Updated

With security tighter than ever, NASA began the countdown late Monday for this week's launch of space shuttle Endeavour on a space station delivery mission.

Even more surveillance and safeguards will be in place by the time Endeavour is fueled and seven astronauts are on board for Thursday's liftoff. It will be the first space shuttle mission conducted while the country is at war.

Forecasters say there is a 60 percent chance the weather will cooperate for the 7:41 p.m. launch. Rain and thunderstorms are the main concerns. The weather is expected to improve dramatically Friday.

Endeavour will drop off one Russian cosmonaut and two American astronauts at the international space station, and bring back the three men who have been living there since August.
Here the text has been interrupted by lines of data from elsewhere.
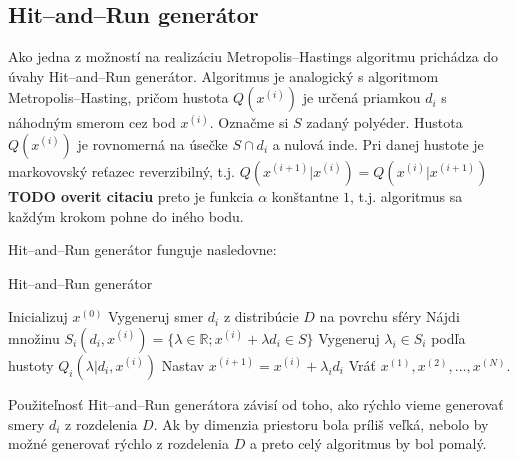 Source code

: \subsection{Hit--and--Run generátor}

Ako jedna z možností na realizáciu Metropolis--Hastings algoritmu prichádza do úvahy Hit--and--Run generátor. Algoritmus je analogický s algoritmom Metropolis--Hasting, pričom hustota $Q(x^{(i)})$ je určená priamkou $d_i$ s náhodným smerom cez bod $x^{(i)}$. Označme si $S$ zadaný polyéder. Hustota $Q(x^{(i)})$ je rovnomerná na úsečke $S \cap d_i$ a nulová inde. Pri danej hustote je markovovský reťazec reverzibilný, t.j. $Q(x^{(i+1)}|x^{(i)})=Q(x^{(i)}|x^{(i+1)})$ \cite{hit-and-run_chen} \textbf{TODO overit citaciu} preto je funkcia $\alpha$ konštantne $1$, t.j. algoritmus sa každým krokom pohne do iného bodu.

Hit--and--Run generátor funguje nasledovne:

\begin{algorithm}[H]
	\caption{Hit--and--Run generátor \cite{hit-and-run_chen}}
	\label{hit--and--run}
	\begin{algorithmic}[1]
		\State Inicializuj $x^{(0)}$
			\State Vygeneruj smer $d_i$ z distribúcie $D$ na povrchu sféry
			\State Nájdi množinu $S_i(d_i,x^{(i)})=\{\lambda \in \mathbb{R}; x^{(i)} + \lambda d_i \in S \} $
			\State Vygeneruj $\lambda_i \in S_i$ podľa hustoty $Q_i(\lambda | d_i, x^{(i)})$
			\State Nastav $x^{(i+1)}=x^{(i)}+\lambda_i d_i$
		\EndFor
		\State Vráť $x^{(1)},x^{(2)},\dots,x^{(N)}$.
	\end{algorithmic}
\end{algorithm}

Použiteľnosť Hit--and--Run generátora závisí od toho, ako rýchlo vieme generovať smery $d_i$ z rozdelenia $D$. Ak by dimenzia priestoru bola príliš veľká, nebolo by možné generovať rýchlo z rozdelenia $D$ a preto celý algoritmus by bol pomalý.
The next space station team -- commander Yuri Onufrienko and Carl Walz and Daniel Bursch -- will remain on board until May. They will be the fourth crew to inhabit the orbiting outpost.

The shuttle also will take up station supplies and science experiments, and carry more than 6,000 U.S. flags in tribute to all those killed by terrorists on Sept. 11 in New York, Washington and Pennsylvania.

Following Endeavour's 11-day mission, the small flags will be mounted on certificates and presented to families of the victims and survivors of the tragedy.

Also flying on Endeavour: New York City police badges and patches in honor of officers who died at the World Trade Center, and a New York Fire Department flag and poster showing the slain firefighters.